_The problem_. Look for the string "pope" in the data below, and copy each line that holds it.

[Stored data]

##########

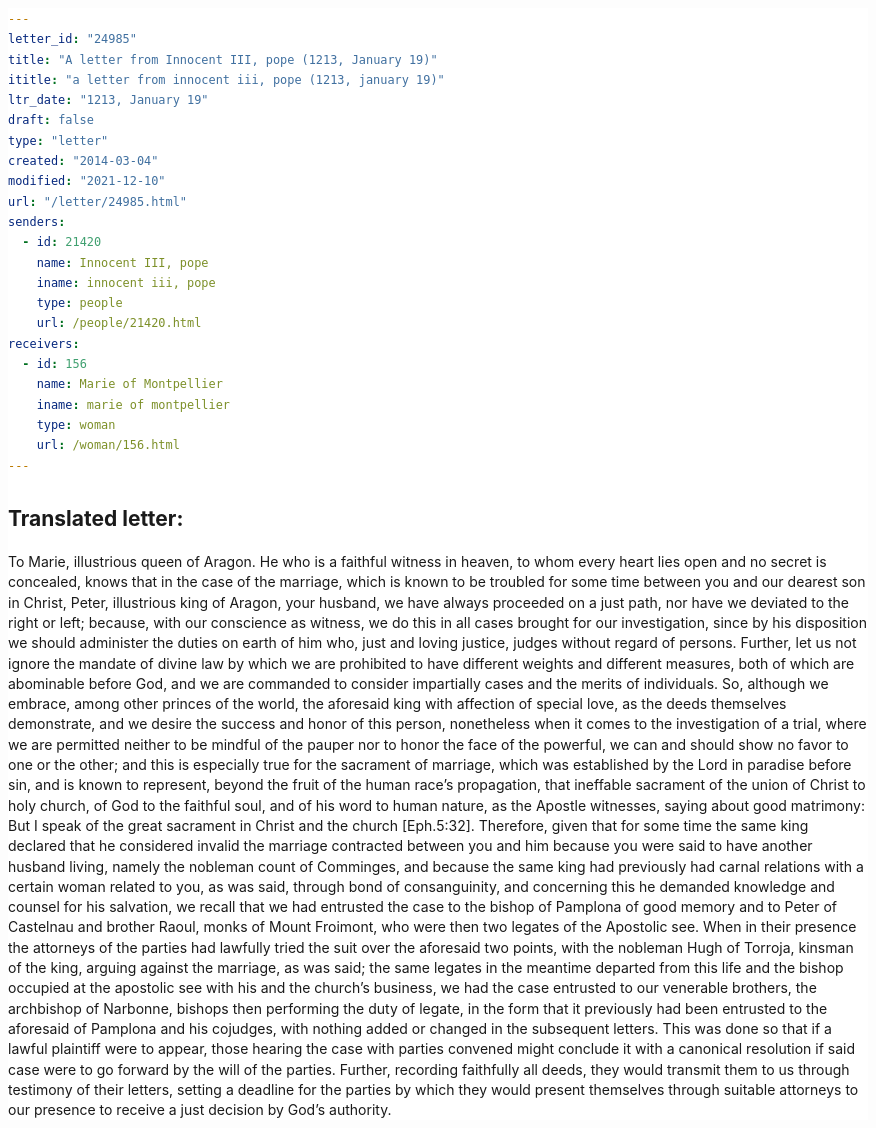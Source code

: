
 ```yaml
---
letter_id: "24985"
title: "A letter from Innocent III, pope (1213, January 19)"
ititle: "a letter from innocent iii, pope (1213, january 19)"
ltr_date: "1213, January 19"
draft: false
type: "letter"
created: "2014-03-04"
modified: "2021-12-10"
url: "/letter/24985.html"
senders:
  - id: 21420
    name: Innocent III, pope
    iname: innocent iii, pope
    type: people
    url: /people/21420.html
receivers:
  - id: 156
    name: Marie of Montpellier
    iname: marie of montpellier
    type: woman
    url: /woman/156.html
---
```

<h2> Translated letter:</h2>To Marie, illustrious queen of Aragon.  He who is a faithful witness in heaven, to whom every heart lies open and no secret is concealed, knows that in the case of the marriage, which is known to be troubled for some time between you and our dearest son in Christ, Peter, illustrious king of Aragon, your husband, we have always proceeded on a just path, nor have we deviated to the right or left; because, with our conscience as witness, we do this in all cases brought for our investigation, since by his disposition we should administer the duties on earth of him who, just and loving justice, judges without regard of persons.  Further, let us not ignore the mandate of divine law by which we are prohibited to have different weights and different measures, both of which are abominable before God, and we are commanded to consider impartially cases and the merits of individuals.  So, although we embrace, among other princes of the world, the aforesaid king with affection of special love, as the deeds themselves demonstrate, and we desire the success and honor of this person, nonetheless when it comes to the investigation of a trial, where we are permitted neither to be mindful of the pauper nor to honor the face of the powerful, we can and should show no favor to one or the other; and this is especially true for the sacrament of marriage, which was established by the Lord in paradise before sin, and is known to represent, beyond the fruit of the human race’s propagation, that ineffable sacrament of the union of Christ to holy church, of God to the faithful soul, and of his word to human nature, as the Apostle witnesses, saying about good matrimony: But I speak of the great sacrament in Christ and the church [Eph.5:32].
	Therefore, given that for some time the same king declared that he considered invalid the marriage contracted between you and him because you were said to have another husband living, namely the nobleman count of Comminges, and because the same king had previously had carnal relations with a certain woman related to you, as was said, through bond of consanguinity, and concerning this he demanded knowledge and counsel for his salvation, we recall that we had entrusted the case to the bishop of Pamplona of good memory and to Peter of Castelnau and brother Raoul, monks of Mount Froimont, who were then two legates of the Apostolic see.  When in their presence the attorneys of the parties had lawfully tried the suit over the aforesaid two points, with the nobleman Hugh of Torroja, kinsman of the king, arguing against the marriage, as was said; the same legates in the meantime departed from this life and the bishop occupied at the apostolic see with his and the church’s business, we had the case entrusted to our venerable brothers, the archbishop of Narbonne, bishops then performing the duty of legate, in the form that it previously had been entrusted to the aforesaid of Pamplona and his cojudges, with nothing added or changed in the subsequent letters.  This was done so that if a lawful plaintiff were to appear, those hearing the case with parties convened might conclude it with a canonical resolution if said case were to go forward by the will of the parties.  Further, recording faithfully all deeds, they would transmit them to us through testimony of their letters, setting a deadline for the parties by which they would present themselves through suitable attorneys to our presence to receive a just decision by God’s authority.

##########

_Completed task_.
title: "A letter from Innocent III, pope (1213, January 19)"
ititle: "a letter from innocent iii, pope (1213, january 19)"
    name: Innocent III, pope
    iname: innocent iii, pope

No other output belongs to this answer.